= The Invincible Thieves =

The Invincible Thieves was the name given to a group of would-be extortionists who operated in Madison County, Illinois during January 1901. The case received newspaper coverage from Butte, Montana, to Syracuse, New York.

== First letters ==
On January 11, 1901 the first letters were delivered, demanding four farmers assemble $1,410.00 and deliver it to a designated spot on a local highway on the night of Saturday, January 19. Should they fail to do so, their homes would be dynamited. The four farmers were Leonard Hoehn, John Huebner, Fred Penning, and George Schillinger. Later a local banker, Herman Schriber, received a similar demand for the sum of $2,500 (half in gold, half in currency) to be paid the same night; in his case the dynamite was to be used on local businesses. The letters were signed "The Invincible Thieves". It was later reported that similar letters were delivered to other prominent residents of the area.

Initial response varied. A local newspaper called the affair a "snipe hunt" and canard. Local farmers set up a night patrol of the roads designated for the payments. Alton Deputy sheriff Dreisoerner and 75 men were out on the night of the 19th, to no avail.

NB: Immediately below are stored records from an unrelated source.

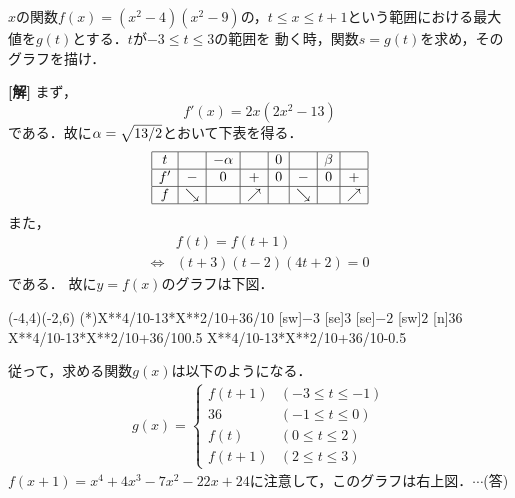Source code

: \documentclass[a4j]{jarticle}
\begin{document}

     \begin{oframed}
     $x$の関数$f(x)=(x^2-4)(x^2-9)$の，$t\le x\le t+1$という範囲における最大値を$g(t)$とする．$t$が$-3\le t\le3$の範囲を
     動く時，関数$s=g(t)$を求め，そのグラフを描け．
     \end{oframed}

\setlength{\columnseprule}{0.4pt}
\begin{multicols}{2}
{\bf[解]} まず，
     \[f'(x)=2x(2x^2-13)\]
である．故に$\alpha=\sqrt{13/2}$とおいて下表を得る．
     \begin{align*}
          \begin{array}{|c|c|c|c|c|c|c|c|} \hline
          t&     &-\alpha              &    &  0&     &\beta        &        \\ \hline
           f'&-   &0               &+   & 0 & -  &  0       &+      \\ \hline
          f&\searrow&                 &\nearrow&    &\searrow&            &\nearrow   \\ \hline
          \end{array}
    \end{align*}
また，
     \begin{align*}
     &f(t)=f(t+1) \\
     \Longleftrightarrow
     &(t+3)(t-2)(4t+2)=0
     \end{align*}     
である．
故に$y=f(x)$のグラフは下図．\\

     \begin{zahyou}[ul=8mm,gentenhaiti={[ne]}](-4,4)(-2,6)
     \def\Fx{X**4/10-13*X**2/10+36/10}
     \def\Gx{X**4/10+4*X**3/10-7*X**2/10-22*X/10+24/10}
     \def\aval{0.5}
     \def\bval{-0.5}
     \YGurafu*(*)\Fx
     [sw]{$-3$}
     [se]{$3$}
     [se]{$-2$}
     [sw]{$2$}
     [n]{$36$}
     \YTen\Fx\aval\A
     \YTen\Fx\bval\B
     \Put\A[syaei=xy,xlabel=\frac{1}{2},ylabel=]{}
     \Put\B[syaei=xy,xlabel=\frac{-1}{2},ylabel=]{}
     \end{zahyou}

従って，求める関数$g(x)$は以下のようになる．
     \begin{align*}
     g(x)=\left\{
          \begin{array}{ll}
          f(t+1)&(-3\le t\le -1) \\
          36    &(-1\le t\le 0) \\
          f(t)    &(0\le t\le 2) \\
          f(t+1)&(2\le t\le 3)
          \end{array}
     \right.
     \end{align*}
$f(x+1)=x^4+4x^3-7x^2-22x+24$に注意して，このグラフは右上図．$\cdots$(答)
     

\end{multicols}
\end{document}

== Second round; gunfire; letter to chief of police ==
The farmers received another round of notices that their homes would be destroyed and cattle poisoned. The case took a serious turn on Sunday, January 27, when a revolver was fired through a window of the George Schillinger home. The 38 caliber bullet missed Mr. Schillinger, grazed the arm of his hired man, and lodged in a wall. Sheriff Joseph Hotz investigated, and mentioned the possibility of a $1,000 reward. It was said that local farmers were offering a $500 reward. On Monday, January 28, the Alton Chief of Police, Ferd Volbracht, received a letter, "poorly written and spelled worse", threatening arson and murder if he did not cease his investigation into the "invincible thieves". Two detectives from St. Louis, Missouri, were added to the investigative forces.

== Arrests ==
On Wednesday, February 6, the Alton Evening Telegraph reported that "at least one arrest of the Invincible thieves was made last Monday and the leader of the gang... has been in jail since that time." The prisoner was one Nicholas Gregory, saloon keeper and former postmaster of Oldenburg. In a confession he expressed his belief that the four farmers were responsible for his forced resignation from the postmaster position. He thought if he frightened them enough, they would move away from Madison County and he would be able to regain his job. The confession was said to implicate several other men in the extortion and dynamiting plot.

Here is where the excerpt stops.